Structural and phase transitions of one and two polymer mushrooms

A polymer mushroom here refers to a group of $n$ homopolymer chains end-grafted at the same point on a flat, impenetrable and homogeneous substrate. Using lattice self-consistent field (LSCF) calculations with the Kronecker $\delta $-function interactions (instead of the commonly used nearest-neighbor interactions), we have studied the structures of one and two polymer mushrooms in an explicit solvent as a function of the polymer volume fraction, the solvent quality characterized by the Flory-Huggins \textit{$\chi $} parameter, and the distance between the two mushrooms. We have constructed phase diagrams of these systems showing the coil-globule transition (CGT) of one mushroom and how it is coupled with the fused-separated transition (FST) of two mushrooms.
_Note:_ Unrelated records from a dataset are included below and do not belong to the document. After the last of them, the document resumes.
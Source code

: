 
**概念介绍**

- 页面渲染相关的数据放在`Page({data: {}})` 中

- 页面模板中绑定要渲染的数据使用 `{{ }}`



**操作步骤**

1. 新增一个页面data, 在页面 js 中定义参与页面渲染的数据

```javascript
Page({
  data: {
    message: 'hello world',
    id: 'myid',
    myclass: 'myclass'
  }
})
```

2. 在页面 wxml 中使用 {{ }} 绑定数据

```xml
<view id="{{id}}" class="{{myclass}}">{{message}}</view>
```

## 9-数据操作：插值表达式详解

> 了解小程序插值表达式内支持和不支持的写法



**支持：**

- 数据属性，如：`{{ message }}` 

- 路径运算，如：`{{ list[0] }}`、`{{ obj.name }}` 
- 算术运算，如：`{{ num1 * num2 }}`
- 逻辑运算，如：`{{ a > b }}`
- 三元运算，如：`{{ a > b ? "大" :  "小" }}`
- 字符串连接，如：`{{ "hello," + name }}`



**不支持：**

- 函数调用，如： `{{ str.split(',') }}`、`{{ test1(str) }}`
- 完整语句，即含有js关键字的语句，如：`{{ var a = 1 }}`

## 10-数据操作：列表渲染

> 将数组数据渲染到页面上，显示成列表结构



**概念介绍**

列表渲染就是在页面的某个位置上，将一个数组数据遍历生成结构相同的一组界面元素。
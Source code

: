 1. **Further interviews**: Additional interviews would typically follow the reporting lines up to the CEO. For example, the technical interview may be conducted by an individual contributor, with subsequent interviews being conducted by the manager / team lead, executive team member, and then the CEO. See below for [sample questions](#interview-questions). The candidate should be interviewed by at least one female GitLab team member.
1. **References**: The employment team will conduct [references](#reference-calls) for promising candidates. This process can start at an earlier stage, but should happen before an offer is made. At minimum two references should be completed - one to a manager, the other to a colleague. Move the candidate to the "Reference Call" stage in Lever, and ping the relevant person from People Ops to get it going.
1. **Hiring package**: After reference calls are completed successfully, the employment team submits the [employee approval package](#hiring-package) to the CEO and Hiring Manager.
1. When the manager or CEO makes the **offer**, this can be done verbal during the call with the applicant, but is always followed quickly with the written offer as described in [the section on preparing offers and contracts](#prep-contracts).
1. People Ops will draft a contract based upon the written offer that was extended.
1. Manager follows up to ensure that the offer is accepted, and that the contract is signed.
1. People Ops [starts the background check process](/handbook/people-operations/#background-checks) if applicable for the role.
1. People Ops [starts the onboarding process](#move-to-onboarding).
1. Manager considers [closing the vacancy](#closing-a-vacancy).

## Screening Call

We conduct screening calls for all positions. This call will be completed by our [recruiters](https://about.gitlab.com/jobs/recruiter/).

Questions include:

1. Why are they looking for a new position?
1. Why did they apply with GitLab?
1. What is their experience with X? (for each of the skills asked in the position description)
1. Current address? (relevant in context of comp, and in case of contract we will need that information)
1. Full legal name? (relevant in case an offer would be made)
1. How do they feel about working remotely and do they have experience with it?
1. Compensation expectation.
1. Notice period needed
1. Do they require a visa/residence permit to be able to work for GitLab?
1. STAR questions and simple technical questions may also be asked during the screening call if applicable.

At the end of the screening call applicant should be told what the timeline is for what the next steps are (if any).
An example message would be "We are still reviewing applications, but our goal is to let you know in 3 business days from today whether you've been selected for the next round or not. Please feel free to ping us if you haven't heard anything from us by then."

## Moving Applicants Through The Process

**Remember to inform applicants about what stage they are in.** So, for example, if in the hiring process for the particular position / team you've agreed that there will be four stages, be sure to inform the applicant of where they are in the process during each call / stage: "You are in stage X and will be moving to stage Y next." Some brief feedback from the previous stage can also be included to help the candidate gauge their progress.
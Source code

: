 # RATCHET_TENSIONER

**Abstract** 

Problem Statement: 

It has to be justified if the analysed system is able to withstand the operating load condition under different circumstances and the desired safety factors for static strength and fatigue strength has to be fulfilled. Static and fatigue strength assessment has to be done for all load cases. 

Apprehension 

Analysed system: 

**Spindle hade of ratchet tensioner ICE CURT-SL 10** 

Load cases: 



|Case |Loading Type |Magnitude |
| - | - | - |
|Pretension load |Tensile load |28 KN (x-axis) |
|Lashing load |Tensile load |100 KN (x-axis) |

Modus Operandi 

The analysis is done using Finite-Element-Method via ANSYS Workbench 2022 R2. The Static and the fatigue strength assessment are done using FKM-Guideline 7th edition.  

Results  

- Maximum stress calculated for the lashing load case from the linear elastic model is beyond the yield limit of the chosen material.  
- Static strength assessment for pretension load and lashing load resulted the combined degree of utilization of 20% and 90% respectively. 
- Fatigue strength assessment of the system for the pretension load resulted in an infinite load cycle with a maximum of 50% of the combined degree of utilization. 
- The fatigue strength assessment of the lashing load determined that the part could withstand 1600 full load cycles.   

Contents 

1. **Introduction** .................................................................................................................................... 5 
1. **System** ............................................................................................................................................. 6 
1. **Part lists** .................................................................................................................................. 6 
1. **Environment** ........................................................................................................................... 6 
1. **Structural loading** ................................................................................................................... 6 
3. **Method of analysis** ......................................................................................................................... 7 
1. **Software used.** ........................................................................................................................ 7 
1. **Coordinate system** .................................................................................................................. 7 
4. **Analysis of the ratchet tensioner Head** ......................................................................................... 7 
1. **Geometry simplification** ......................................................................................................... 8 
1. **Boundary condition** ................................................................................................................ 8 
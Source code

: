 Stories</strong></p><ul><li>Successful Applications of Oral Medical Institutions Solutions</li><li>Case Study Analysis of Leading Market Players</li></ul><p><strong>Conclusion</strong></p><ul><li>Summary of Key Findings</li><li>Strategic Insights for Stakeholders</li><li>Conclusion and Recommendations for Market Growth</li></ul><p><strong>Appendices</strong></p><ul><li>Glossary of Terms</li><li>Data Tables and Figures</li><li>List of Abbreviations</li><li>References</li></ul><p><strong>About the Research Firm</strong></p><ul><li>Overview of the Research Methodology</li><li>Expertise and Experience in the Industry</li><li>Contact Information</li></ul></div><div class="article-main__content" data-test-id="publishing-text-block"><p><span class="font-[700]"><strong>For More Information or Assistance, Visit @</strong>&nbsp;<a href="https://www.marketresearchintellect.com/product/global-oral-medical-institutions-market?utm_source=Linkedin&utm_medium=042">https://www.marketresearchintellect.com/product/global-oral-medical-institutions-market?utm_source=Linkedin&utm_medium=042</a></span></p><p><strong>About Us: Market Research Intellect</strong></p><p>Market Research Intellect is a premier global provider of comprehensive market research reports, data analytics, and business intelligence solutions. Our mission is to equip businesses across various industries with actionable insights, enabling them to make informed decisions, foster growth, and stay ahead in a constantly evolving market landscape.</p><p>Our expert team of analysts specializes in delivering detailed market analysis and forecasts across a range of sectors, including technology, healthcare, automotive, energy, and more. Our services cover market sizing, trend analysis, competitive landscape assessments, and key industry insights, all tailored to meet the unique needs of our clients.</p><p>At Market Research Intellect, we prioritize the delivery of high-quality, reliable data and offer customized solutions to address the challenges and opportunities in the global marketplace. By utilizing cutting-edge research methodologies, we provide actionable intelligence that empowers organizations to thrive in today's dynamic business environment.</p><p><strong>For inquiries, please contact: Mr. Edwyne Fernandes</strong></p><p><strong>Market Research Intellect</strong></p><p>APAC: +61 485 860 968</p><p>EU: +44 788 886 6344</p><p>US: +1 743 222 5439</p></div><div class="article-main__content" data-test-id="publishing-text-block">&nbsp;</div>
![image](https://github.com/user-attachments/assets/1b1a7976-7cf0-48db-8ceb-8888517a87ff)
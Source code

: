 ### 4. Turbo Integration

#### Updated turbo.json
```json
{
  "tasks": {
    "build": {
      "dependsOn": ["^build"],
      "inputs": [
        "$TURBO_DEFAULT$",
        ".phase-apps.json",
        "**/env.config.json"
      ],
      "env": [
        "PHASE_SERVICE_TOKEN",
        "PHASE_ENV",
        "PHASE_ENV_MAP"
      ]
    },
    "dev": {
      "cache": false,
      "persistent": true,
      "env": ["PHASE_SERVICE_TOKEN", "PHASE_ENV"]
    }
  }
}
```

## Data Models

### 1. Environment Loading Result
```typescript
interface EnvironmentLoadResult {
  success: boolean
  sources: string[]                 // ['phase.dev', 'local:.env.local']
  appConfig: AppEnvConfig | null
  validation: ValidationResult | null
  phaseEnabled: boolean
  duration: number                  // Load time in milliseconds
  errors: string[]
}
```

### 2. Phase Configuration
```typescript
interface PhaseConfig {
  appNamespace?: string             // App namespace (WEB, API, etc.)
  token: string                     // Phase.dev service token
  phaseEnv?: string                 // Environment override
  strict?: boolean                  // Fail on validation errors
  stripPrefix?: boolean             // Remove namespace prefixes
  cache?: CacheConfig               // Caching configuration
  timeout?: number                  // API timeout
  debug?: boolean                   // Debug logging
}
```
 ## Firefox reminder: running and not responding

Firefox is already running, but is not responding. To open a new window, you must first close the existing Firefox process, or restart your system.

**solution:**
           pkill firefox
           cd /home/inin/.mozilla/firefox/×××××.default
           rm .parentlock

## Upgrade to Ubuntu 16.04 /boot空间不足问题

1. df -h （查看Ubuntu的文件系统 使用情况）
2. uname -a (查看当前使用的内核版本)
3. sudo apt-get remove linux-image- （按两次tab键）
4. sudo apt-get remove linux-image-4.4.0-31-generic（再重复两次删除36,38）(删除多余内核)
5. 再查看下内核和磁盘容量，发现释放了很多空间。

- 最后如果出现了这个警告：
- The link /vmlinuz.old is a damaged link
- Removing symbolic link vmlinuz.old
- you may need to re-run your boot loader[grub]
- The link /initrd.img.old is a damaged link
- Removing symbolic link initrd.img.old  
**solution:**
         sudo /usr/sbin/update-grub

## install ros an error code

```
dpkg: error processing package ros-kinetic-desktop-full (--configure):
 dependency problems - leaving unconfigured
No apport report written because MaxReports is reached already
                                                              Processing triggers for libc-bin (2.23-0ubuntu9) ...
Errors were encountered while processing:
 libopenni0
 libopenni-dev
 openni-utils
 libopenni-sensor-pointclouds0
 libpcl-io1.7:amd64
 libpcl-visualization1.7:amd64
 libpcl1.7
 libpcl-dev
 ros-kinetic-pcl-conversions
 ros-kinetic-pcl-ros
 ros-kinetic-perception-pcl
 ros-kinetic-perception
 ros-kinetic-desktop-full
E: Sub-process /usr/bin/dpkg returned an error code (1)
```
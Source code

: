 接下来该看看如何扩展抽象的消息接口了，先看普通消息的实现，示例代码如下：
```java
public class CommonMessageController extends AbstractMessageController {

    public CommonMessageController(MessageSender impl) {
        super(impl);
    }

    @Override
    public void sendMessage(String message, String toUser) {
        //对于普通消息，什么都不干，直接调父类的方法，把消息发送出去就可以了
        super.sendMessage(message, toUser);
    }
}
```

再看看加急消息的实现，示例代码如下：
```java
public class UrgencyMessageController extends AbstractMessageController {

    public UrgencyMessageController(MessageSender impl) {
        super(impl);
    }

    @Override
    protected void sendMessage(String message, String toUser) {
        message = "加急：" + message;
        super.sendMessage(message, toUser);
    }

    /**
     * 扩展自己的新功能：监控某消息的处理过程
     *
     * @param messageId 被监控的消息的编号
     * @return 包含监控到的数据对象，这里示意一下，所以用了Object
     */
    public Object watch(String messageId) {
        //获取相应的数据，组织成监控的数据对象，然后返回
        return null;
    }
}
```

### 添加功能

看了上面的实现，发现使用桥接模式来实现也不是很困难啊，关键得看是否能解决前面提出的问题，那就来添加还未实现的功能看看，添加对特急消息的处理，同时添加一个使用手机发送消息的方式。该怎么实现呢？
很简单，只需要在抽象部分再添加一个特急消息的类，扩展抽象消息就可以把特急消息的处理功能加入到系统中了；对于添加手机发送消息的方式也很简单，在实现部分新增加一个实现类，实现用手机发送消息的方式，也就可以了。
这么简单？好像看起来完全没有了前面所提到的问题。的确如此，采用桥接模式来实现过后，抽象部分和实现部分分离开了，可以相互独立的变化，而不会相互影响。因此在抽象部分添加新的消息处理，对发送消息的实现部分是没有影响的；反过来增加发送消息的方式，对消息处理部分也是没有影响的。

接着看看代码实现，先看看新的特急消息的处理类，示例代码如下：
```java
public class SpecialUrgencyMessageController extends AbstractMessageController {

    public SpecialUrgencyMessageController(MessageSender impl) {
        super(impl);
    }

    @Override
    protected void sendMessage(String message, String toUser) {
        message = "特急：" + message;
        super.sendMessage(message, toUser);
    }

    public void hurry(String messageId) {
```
Since LSCF results are exact only in the limit of $n\to \infty $, we also use the newly proposed fast lattice Monte Carlo (FLMC) simulations$^{1}$ with the same Hamiltonian as in LSCF theory to examine how this limit is approached with increasing $n$. Direct comparisons between LSCF and FLMC results without any parameter-fitting quantify the fluctuation/correlation effects neglected in LSCF theory. We also find a second-order symmetric-asymmetric transition (SAT) for one-mushroom system in the globule state, and examine its coupling with CGT and FST. [1]~\textit{Q. Wang}, \textbf{Soft Matter, 5}, 4564 (2009); \textbf{6}, 6206 (2010).